Depreciation of fixed assets
Because most fixed assets depreciate (i.e., decrease in value) over time (except land and real estate, which often hold or even increase in value over time), fixed assets can pose a bit of a problem on your company’s balance sheet. You don’t want to have a massive bump in the fair market value of your assets one year, only to have it drop suddenly the next, setting off the balance of your book value.
Instead, you can list fixed assets as line items over the period you own them. For example, a frozen cookie dough manufacturer might need a new industrial dough mixer—not a cheap investment—which would throw off their balance sheet if it were only listed for the year they bought it.
Rather, the cookie company can estimate how much the mixer depreciates yearly due to normal wear and tear. They can then spread these numbers across the period they think they’ll use the mixer—perhaps over the next five years. This reflects the mixer’s actual value to the company each year and prevents an imbalance that could give an inaccurate picture in their financial reporting and planning.
What is the life cycle of fixed assets?
Fixed assets are considered to have a life cycle, which describes the total time you have the asset between acquisition and disposal. You’ll need this lifespan to calculate the fixed asset value on your balance sheet.
In the case of the cookie company’s dough mixer: The business owner might start the acquisition process on January 1, 2024. This is the date they begin researching their options, comparing manufacturers, and completing their purchase. The installation is complete on March 1, 2024.
The business uses the dough mixer every day, and the manufacturer said it has a typical lifespan of five years. At this point, the machine needs to be replaced.
Because the machine wasn’t up and running until March 1, the five-year lifespan begins from this date.

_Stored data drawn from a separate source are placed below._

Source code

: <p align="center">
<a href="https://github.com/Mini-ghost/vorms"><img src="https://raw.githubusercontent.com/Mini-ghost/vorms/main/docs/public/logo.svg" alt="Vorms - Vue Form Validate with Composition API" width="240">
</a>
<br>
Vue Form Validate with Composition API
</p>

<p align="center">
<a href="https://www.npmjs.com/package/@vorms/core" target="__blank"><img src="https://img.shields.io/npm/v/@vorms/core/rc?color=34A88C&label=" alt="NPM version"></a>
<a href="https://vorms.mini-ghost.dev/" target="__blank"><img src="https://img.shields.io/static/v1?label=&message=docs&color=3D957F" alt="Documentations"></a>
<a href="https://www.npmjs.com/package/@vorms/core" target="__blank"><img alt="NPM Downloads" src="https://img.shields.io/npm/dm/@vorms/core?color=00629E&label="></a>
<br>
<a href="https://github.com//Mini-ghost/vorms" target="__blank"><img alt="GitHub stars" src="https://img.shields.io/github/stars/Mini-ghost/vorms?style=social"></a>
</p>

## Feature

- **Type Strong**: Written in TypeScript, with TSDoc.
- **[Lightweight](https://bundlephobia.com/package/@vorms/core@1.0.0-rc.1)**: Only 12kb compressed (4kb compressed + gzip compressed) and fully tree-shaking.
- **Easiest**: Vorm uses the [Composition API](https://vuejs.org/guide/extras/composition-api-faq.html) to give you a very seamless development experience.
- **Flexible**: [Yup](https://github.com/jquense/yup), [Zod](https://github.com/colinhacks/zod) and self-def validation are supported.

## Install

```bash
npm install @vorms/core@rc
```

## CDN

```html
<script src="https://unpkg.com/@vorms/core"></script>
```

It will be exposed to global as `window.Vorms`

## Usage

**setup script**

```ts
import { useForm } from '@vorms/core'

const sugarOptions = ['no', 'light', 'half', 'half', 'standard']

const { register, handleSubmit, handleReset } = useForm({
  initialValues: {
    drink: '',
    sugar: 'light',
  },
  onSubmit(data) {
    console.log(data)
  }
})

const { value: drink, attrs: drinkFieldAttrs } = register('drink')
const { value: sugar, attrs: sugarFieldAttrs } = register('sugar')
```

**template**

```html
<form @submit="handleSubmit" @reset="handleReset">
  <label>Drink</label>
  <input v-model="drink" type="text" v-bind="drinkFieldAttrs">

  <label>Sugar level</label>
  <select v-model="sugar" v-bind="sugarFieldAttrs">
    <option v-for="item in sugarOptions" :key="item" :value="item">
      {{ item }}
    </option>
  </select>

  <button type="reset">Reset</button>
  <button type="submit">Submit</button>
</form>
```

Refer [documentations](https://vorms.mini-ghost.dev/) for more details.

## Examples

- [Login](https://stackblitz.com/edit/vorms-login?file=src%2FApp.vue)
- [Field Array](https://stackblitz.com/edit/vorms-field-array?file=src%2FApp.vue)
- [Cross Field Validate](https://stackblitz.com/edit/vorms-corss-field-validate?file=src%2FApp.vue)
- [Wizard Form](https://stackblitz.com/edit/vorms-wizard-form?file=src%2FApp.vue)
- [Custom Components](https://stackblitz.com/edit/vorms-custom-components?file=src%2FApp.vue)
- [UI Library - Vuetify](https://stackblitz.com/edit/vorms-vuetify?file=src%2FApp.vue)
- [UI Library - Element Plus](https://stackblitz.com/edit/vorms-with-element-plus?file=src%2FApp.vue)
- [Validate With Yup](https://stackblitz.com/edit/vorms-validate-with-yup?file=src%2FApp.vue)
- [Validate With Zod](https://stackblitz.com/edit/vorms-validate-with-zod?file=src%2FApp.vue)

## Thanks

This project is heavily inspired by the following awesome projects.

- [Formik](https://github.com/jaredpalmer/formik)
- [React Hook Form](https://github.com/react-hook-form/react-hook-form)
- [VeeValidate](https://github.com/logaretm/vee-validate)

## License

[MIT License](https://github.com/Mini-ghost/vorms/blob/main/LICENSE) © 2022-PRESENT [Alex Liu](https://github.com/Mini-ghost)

The fixed asset would be considered at the end of its life cycle on March 1, 2029—a total lifespan of five years.
Fixed asset FAQ
What are the types of fixed assets?
Fixed assets usually fall under the umbrella of PPE, i.e., property, plant, and equipment. These are the three main types of fixed assets.

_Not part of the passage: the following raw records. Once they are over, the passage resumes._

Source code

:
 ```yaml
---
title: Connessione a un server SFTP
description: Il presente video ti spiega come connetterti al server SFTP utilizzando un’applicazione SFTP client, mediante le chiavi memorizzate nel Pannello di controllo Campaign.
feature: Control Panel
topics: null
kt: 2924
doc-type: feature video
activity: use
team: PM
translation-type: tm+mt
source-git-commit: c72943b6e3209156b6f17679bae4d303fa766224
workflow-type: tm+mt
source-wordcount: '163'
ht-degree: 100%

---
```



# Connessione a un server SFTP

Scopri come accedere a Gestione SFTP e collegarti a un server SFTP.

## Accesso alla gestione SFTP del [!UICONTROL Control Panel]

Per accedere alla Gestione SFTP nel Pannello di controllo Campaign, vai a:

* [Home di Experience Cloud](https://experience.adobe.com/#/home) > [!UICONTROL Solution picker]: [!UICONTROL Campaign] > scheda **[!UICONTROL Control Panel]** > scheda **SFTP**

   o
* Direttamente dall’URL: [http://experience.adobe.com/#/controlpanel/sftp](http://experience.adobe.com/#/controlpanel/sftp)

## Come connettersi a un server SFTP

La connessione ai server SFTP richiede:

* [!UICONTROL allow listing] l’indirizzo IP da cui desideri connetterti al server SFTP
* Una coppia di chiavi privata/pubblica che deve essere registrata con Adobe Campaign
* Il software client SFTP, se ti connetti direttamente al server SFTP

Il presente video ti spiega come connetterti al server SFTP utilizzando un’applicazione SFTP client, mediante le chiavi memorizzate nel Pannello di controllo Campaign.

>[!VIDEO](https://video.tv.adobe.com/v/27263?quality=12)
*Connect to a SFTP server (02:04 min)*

What are some examples of fixed assets?
Examples of fixed assets include land, machinery, vehicles, furniture, computer equipment, buildings, and other equipment.
What are fixed asset liabilities?
Fixed asset liabilities are the debts on fixed assets. For example, if you own a factory thanks to financing from the bank, your fixed asset liability is the money you still owe on the mortgage.
Is a vehicle a fixed asset?
A vehicle is a fixed asset because it’s considered useful for the business in the long term.
How do I dispose of a fixed asset?
Fixed assets are usually disposed of when they’re no longer being used or have reached the end of their lifespan. You must calculate the gain or loss (by comparing the disposal value to the initial value you had when gaining it) and record the figure as a journal entry in your business’s accounting record.